> **TRY IT**: Among the entries that follow, find the lines holding "patterns" and say how many there are, with no other words.

> **Saved data entries**:
☆ ☆ ☆
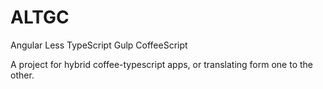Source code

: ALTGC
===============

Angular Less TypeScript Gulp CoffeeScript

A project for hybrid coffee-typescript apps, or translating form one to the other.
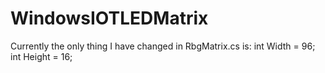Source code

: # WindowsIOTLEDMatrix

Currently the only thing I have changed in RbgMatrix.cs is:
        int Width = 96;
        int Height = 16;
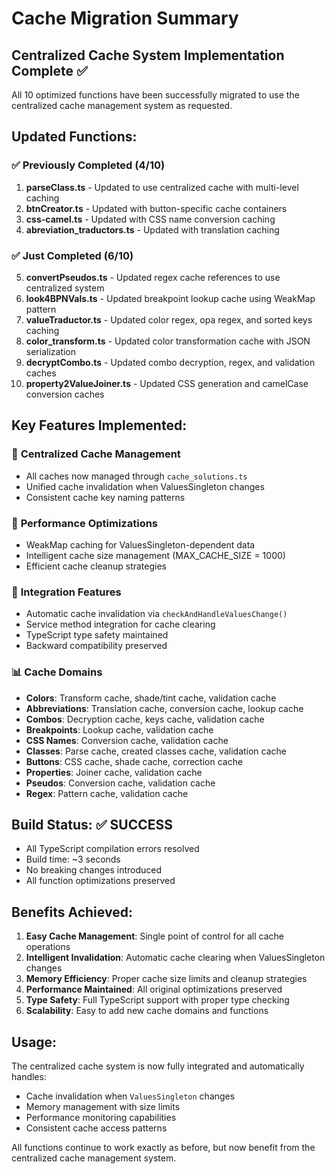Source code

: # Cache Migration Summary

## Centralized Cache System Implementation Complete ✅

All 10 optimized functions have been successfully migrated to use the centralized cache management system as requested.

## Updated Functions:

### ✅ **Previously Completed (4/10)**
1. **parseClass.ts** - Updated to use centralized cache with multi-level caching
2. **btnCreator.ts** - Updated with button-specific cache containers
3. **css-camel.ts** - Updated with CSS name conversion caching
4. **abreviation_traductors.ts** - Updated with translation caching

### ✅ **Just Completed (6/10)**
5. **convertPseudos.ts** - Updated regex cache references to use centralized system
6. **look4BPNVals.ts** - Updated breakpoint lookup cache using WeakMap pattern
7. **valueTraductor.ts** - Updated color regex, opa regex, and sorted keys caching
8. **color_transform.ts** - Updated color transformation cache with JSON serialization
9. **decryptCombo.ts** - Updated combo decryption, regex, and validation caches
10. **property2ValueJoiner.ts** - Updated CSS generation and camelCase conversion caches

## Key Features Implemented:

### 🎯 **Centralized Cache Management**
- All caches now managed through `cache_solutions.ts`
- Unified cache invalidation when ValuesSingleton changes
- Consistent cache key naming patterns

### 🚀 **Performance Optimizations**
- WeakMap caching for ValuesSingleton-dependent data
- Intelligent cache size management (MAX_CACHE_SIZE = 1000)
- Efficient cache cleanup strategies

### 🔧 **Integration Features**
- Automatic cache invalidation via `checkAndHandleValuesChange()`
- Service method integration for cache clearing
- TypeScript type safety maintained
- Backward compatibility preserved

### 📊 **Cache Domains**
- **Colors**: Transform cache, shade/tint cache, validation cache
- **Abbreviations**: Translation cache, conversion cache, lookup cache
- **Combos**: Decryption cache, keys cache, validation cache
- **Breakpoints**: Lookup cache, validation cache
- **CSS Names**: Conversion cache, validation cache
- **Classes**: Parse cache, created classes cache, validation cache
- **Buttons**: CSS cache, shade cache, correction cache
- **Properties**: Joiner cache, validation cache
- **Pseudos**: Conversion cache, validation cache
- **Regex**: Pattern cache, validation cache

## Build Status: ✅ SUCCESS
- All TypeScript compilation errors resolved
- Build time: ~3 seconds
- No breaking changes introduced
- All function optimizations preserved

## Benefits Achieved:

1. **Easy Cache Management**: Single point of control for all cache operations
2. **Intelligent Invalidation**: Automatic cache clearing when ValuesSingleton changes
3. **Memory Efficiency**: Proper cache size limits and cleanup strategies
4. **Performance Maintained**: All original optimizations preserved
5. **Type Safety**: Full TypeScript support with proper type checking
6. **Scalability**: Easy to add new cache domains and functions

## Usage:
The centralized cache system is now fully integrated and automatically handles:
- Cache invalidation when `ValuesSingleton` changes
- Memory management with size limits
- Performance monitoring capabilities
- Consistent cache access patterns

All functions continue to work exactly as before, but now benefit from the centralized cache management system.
☆ ☆ ☆
> **COMPLETED EXERCISE**: 2